Des ordres venus d'en haut
Le sénateur souligne que les ordres semblaient venir de la hiérarchie. Lors de son audition par la commission d'enquête sénatoriale le 6 février 2025, Didier Jaffre avait indiqué : « À la question "Doit-on arrêter la production ou avoir un déclassement ?", nous n'avons pas eu de réponse là-dessus. » Le ministère de la Santé n'avait pas donné de consignes de prévention à la préfète du Gard ni au directeur de l'ARS.

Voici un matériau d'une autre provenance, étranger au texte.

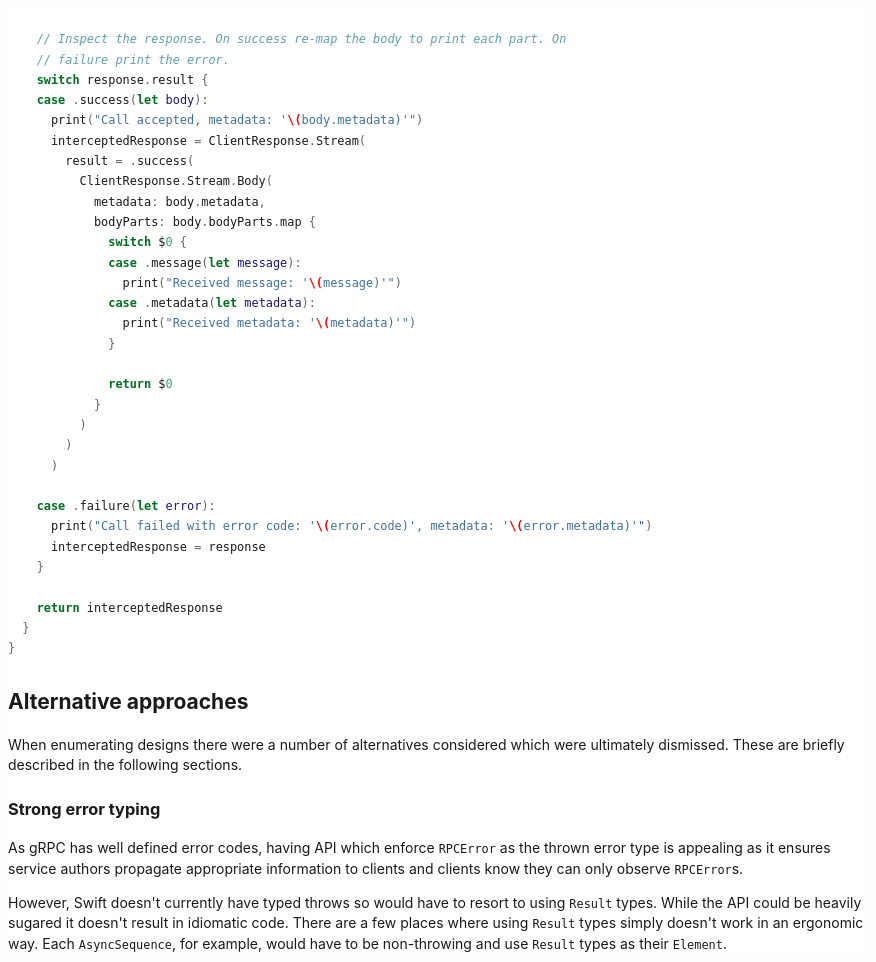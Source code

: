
 ```swift

    // Inspect the response. On success re-map the body to print each part. On
    // failure print the error.
    switch response.result {
    case .success(let body):
      print("Call accepted, metadata: '\(body.metadata)'")
      interceptedResponse = ClientResponse.Stream(
        result = .success(
          ClientResponse.Stream.Body(
            metadata: body.metadata,
            bodyParts: body.bodyParts.map {
              switch $0 {
              case .message(let message):
                print("Received message: '\(message)'")
              case .metadata(let metadata):
                print("Received metadata: '\(metadata)'")
              }

              return $0
            }
          )
        )
      )

    case .failure(let error):
      print("Call failed with error code: '\(error.code)', metadata: '\(error.metadata)'")
      interceptedResponse = response
    }

    return interceptedResponse
  }
}
```

## Alternative approaches

When enumerating designs there were a number of alternatives considered which
were ultimately dismissed. These are briefly described in the following
sections.

### Strong error typing

As gRPC has well defined error codes, having API which enforce `RPCError` as
the thrown error type is appealing as it ensures service authors propagate
appropriate information to clients and clients know they can only observe
`RPCError`s.

However, Swift doesn't currently have typed throws so would have to resort to
using `Result` types. While the API could be heavily sugared it doesn't result in
idiomatic code. There are a few places where using `Result` types simply doesn't
work in an ergonomic way. Each `AsyncSequence`, for example, would have to be
non-throwing and use `Result` types as their `Element`.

« Lorsqu'on vous donne un ordre illégal, vous pouvez en faire autrement », avait précisé Alexandre Ouizille. Le parlementaire rappelle que sa demande de démission de Didier Jaffre, formulée l'an dernier, a été refusée par tous les ministres sollicités. « On n'a rien lâché, à chaque fois il nous a été opposé une fin de non-recevoir », ajoute-t-il.
Un appel aux citoyens sans succès
Alexandre Ouizille a lancé une vidéo sur les réseaux sociaux pour mobiliser les citoyens : « On a tout essayé sauf vous. Alors maintenant on met la pression, on demande le départ de Didier Jaffre, on ne peut pas accepter que l'État devienne ça dans notre pays, donc on se bat pour qu'il quitte ses fonctions, on ne laisse pas passer ce scandale absolu au sein de notre république. »
Cependant, son appel n'a pas fait d'émules. Le sénateur assure néanmoins « ne rien lâcher » : il compte « remettre sur la table cette question » à la rentrée de septembre au sein du groupe de travail de la commission d'enquête dont il était le rapporteur. Il prévoit également d'écrire de nouveau au ministère de la Santé, tout en concédant « l'impuissance du parlementaire quand l'exécutif fait ce qu'il veut ».
Contactés, ni Didier Jaffre ni la ministre Camille Galliard-Minier n'ont souhaité faire de commentaires.